Insert summary rows between groups of rows in a data frame — Group

This function analyses a data frame, sorting it based on the groups detailed in the group_ID_col, and inserts summary/mean rows in between each group.

For this to work the data frame must be structured such that it has a group ID column of some sort, where the group of each item is listed. All the data columns that need to be averaged need to be numeric also.

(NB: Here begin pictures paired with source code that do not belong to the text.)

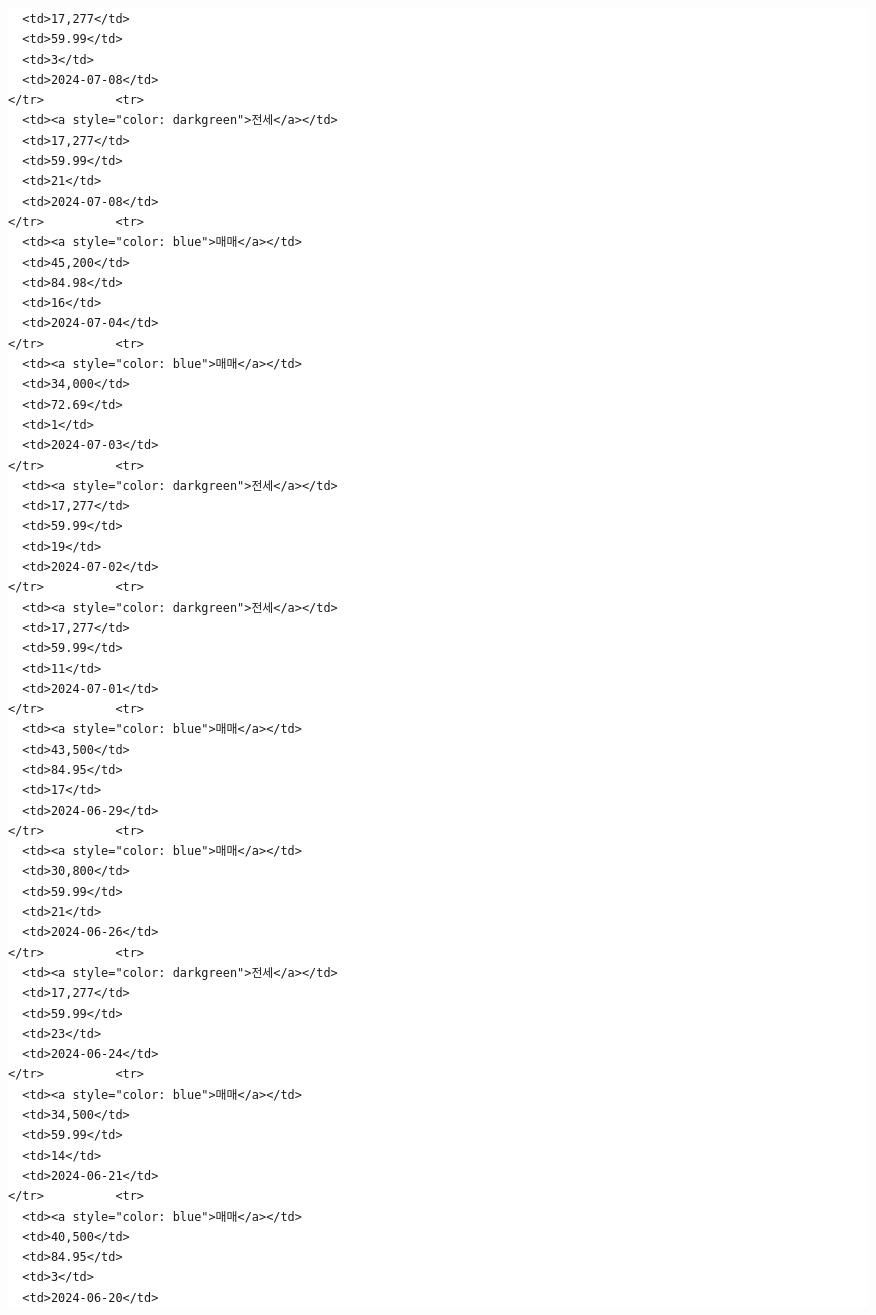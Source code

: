       <td>17,277</td>
      <td>59.99</td>
      <td>3</td>
      <td>2024-07-08</td>
    </tr>          <tr>
      <td><a style="color: darkgreen">전세</a></td>
      <td>17,277</td>
      <td>59.99</td>
      <td>21</td>
      <td>2024-07-08</td>
    </tr>          <tr>
      <td><a style="color: blue">매매</a></td>
      <td>45,200</td>
      <td>84.98</td>
      <td>16</td>
      <td>2024-07-04</td>
    </tr>          <tr>
      <td><a style="color: blue">매매</a></td>
      <td>34,000</td>
      <td>72.69</td>
      <td>1</td>
      <td>2024-07-03</td>
    </tr>          <tr>
      <td><a style="color: darkgreen">전세</a></td>
      <td>17,277</td>
      <td>59.99</td>
      <td>19</td>
      <td>2024-07-02</td>
    </tr>          <tr>
      <td><a style="color: darkgreen">전세</a></td>
      <td>17,277</td>
      <td>59.99</td>
      <td>11</td>
      <td>2024-07-01</td>
    </tr>          <tr>
      <td><a style="color: blue">매매</a></td>
      <td>43,500</td>
      <td>84.95</td>
      <td>17</td>
      <td>2024-06-29</td>
    </tr>          <tr>
      <td><a style="color: blue">매매</a></td>
      <td>30,800</td>
      <td>59.99</td>
      <td>21</td>
      <td>2024-06-26</td>
    </tr>          <tr>
      <td><a style="color: darkgreen">전세</a></td>
      <td>17,277</td>
      <td>59.99</td>
      <td>23</td>
      <td>2024-06-24</td>
    </tr>          <tr>
      <td><a style="color: blue">매매</a></td>
      <td>34,500</td>
      <td>59.99</td>
      <td>14</td>
      <td>2024-06-21</td>
    </tr>          <tr>
      <td><a style="color: blue">매매</a></td>
      <td>40,500</td>
      <td>84.95</td>
      <td>3</td>
      <td>2024-06-20</td>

A secondary option is for the sorting of items within their groups, using the secondary_sort_col parameter.

Usage

Group_Summariser(
  df,
  group_ID_col,
  secondary_sort_col,
  input_weighting_column,
  weighting_leniency = 0,
  blank_cols = c(),
  sep_row = FALSE,
  seq_col = FALSE,
  weighting_col = FALSE,
  round_weighting = TRUE,
  round_averages = FALSE,
  na_rm = TRUE
)

Arguments

df: Required - The data.frame that summary rows need to be inserted into.
group_ID_col: Required - The column name specifying the groups that summary rows are created for.
secondary_sort_col: Optional - Specify the column that the results should be sorted by after they're sorted into groups.
input_weighting_column: Optional - Specify a column which contains set weightings. If selected, these weightings will be used in the summariser instead of a set average. Where partial weightings are given for an item, the remaining matches will have their weightings split evenly between them.
weighting_leniency: Optional - default: 0 - Introduces some forgiveness in the 'group weightings must equal 1' rule. In some cases using existing weightings can lead to a total weighting value that is not equal to 1 (particularly if the weightings have been rounded in some way before using the Group Summariser). The inputted value is sets the range around 1 which the tool will accept - e.g. an input value of 0.03 will mean that the weighting total can be from 0.97 to 1.03.
blank_cols: Optional - Specify a lits of column names that you wish to leave blank on the average rows (e.g. metadata). Recommended to run the function once, see the results, and then check which columns you want to list here.
sep_row: Optional - default: 'FALSE' - if set to TRUE, The Summariser will insert an empty row after each summary row, to help reading and separation. The column names listed here must exactly match the columns you want excluded, in a character string; e.g. c("FCT Food Item Code", "FCT Food Name") for the columns FCT Food Item Code and FCT Food Name.
seq_col: Optional - default: 'FALSE' - if set to TRUE, The Summariser will insert a sequence column, numbering each item that goes into a summary row.
weighting_col: Optional - default: 'FALSE' - if set to TRUE, The Summariser will insert a weighting factor for each item that goes into a summary row.
round_weighting: Optional - default: 'TRUE' - If set to TRUE, The Summariser will round each weighted value to 2 decimal places.
round_averages: Optional - default: 'FALSE' - If set to TRUE, The Summariser will round each summarised average to 2 decimal places.
na_rm: Optional - default: 'TRUE' - If set to TRUE, The Summariser will round values even if an NA value is present. If set to 'FALSE', an NA value in the column will result in the Summary row for that column being NA as well.

Value

A data.frame that mirrors df, but after each group a summary row is inserted, containing the mean of the data columns.